Gas exchange in the lung
The introduction of air into the alveoli allows the removal of carbon dioxide and the addition of oxygen to venous blood. Because ventilation is a cyclic phenomenon that occurs through a system of conducting airways, not all inspired air participates in gas exchange. A portion of the inspired breath remains in the conducting airways and does not reach the alveoli where gas exchange occurs. This portion is approximately one-third of each breath at rest but decreases to as little as 10 percent during exercise, due to the increased size of inspired breaths.

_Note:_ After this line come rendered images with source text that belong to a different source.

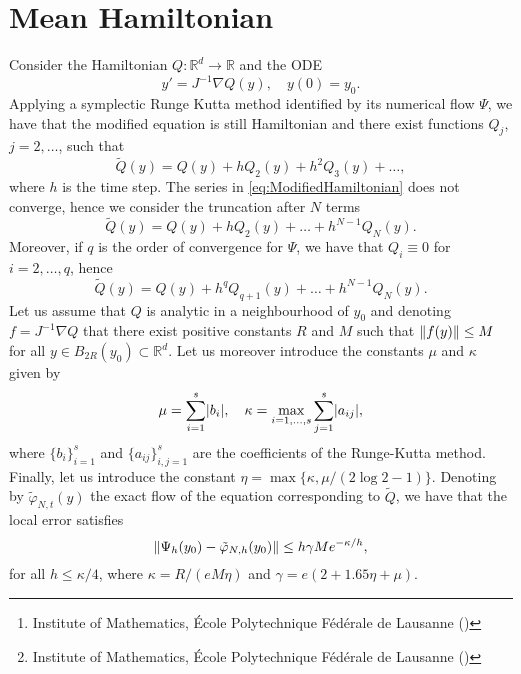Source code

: \documentclass{siamart1116}
\title{{\TheTitle}}
\author{Assyr Abdulle\thanks{Institute of Mathematics, \'Ecole Polytechnique F\'ed\'erale de Lausanne (\email{assyr.abdulle@epfl.ch})}
		\and
		Giacomo Garegnani\thanks{Institute of Mathematics, \'Ecole Polytechnique F\'ed\'erale de Lausanne (\email{giacomo.garegnani@epfl.ch})}}
\numberwithin{theorem}{section}
\DeclarePairedDelimiter{\abs}{\lvert}{\rvert}
\DeclarePairedDelimiter{\norm}{\|}{\|}
\renewcommand{\phi}{\varphi}
\newcommand{\R}{\mathbb{R}}
\begin{document}
\maketitle

\section{Mean Hamiltonian} Consider the Hamiltonian $Q\colon \R^d \to \R$ and the ODE
\begin{equation}
	y' = J^{-1}\nabla Q(y), \quad y(0) = y_0.
\end{equation}
Applying a symplectic Runge Kutta method identified by its numerical flow $\Psi$, we have that the modified equation is still Hamiltonian and there exist functions $Q_j$, $j = 2, \ldots$, such that
\begin{equation}\label{eq:ModifiedHamiltonian}
	\tilde Q(y) = Q(y) + h Q_2(y) + h^2 Q_3(y) + \ldots,
\end{equation}
where $h$ is the time step. The series in \eqref{eq:ModifiedHamiltonian} does not converge, hence we consider the truncation after $N$ terms 
\begin{equation}
	\tilde Q(y) = Q(y) + h Q_2(y) + \ldots + h^{N-1} Q_N(y).
\end{equation}
Moreover, if $q$ is the order of convergence for $\Psi$, we have that $Q_i \equiv 0$ for $i = 2, \ldots, q$, hence
\begin{equation}\label{eq:ModifiedHamiltonianTrunc}
	\tilde Q(y) = Q(y) + h^q Q_{q+1}(y) + \ldots + h^{N-1} Q_N(y).
\end{equation}
Let us assume that $Q$ is analytic in a neighbourhood of $y_0$ and denoting $f = J^{-1}\nabla Q$ that there exist positive constants $R$ and $M$ such that $\norm{f(y)} \leq M$ for all $y \in B_{2R}(y_0) \subset \R^d$. Let us moreover introduce the constants $\mu$ and $\kappa$ given by
\begin{equation}
	\mu = \sum_{i=1}^{s} \abs{b_i}, \quad \kappa = \max_{i=1, \ldots, s} \sum_{j=1}^{s} \abs{a_{ij}},
\end{equation}
where $\{b_i\}_{i=1}^s$ and $\{a_{ij}\}_{i,j=1}^s$ are the coefficients of the Runge-Kutta method. Finally, let us introduce the constant $\eta = \max\{\kappa, \mu/(2\log 2 - 1)\}$. Denoting by $\tilde \phi_{N,t}(y)$ the exact flow of the equation corresponding to $\tilde Q$, we have that the local error satisfies \cite[Theorem IX.7.6]{HLW06}
\begin{equation}\label{eq:LocalErrorModified}
	\norm{\Psi_h(y_0) - \tilde \phi_{N,h}(y_0)} \leq h \gamma M e^{-\kappa / h},
\end{equation}
for all $h \leq \kappa / 4$, where $\kappa = R / (eM\eta)$ and $\gamma = e(2 + 1.65\eta + \mu)$.
\end{document}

In contrast to the cyclic nature of ventilation, blood flow through the lung is continuous, and almost all blood entering the lungs participates in gas exchange. The efficiency of gas exchange is critically dependent on the uniform distribution of blood flow and inspired air throughout the lungs. In health, ventilation and blood flow are extremely well matched in each exchange unit throughout the lungs. The lower parts of the lung receive slightly more blood flow than ventilation because gravity has a greater effect on the distribution of blood than on the distribution of inspired air. Under ideal circumstances, partial pressures of oxygen and carbon dioxide in alveolar gas and arterial blood are identical. Normally there is a small difference between oxygen tensions in alveolar gas and arterial blood because of the effect of gravity on matching and the addition of a small amount of venous drainage to the bloodstream after it has left the lungs. These events have no measurable effect on carbon dioxide partial pressures because the difference between arterial and venous blood is so small.